● AIM OF THE TASK: Search the data for "during" and copy every matching line.

● DATA FOR THIS EXERCISE:

▬▬▬

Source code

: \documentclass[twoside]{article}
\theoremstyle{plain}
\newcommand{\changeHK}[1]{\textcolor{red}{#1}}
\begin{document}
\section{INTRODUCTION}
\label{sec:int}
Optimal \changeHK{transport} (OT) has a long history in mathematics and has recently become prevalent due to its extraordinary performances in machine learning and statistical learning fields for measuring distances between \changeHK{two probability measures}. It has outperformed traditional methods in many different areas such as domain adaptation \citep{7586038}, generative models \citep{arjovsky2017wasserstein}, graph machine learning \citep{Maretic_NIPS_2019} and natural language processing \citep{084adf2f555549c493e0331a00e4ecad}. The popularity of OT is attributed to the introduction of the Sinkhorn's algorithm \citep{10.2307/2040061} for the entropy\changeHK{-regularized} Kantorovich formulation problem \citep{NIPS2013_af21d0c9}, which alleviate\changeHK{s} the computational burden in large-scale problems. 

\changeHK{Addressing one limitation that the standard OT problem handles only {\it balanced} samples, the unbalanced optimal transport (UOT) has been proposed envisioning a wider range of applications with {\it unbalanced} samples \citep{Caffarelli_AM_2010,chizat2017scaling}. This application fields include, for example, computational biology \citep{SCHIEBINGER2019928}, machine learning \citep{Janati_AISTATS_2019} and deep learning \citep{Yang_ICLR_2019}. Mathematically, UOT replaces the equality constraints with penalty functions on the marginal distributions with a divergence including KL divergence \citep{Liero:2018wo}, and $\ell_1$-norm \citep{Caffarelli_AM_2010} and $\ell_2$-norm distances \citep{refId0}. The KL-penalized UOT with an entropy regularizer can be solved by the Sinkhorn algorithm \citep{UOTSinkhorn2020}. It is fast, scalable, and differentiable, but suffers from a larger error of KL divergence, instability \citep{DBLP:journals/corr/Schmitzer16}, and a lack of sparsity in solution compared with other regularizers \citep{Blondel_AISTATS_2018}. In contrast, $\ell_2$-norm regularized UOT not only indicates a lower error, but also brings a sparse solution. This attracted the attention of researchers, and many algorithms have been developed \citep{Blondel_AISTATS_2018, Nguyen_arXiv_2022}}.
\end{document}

▬▬▬

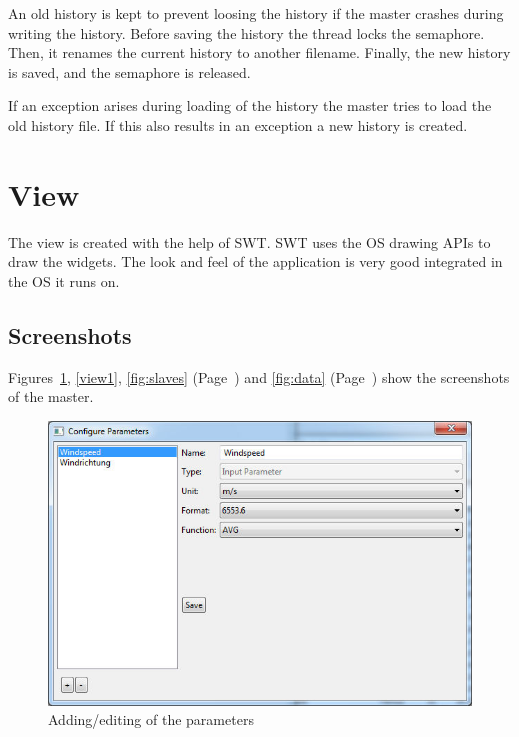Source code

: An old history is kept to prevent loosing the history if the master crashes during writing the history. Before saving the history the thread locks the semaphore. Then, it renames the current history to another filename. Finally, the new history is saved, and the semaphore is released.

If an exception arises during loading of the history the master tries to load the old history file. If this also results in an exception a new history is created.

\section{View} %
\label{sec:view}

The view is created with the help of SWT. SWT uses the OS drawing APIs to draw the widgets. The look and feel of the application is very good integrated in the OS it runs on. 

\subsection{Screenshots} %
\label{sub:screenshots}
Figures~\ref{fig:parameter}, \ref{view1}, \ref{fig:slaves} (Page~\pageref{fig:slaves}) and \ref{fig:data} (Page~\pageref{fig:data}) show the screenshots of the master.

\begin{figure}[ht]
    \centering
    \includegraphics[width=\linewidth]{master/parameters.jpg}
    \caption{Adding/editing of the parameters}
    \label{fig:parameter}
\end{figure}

▬▬▬

● RESPONSE TO THE EXERCISE:
: An old history is kept to prevent loosing the history if the master crashes during writing the history. Before saving the history the thread locks the semaphore. Then, it renames the current history to another filename. Finally, the new history is saved, and the semaphore is released.
If an exception arises during loading of the history the master tries to load the old history file. If this also results in an exception a new history is created.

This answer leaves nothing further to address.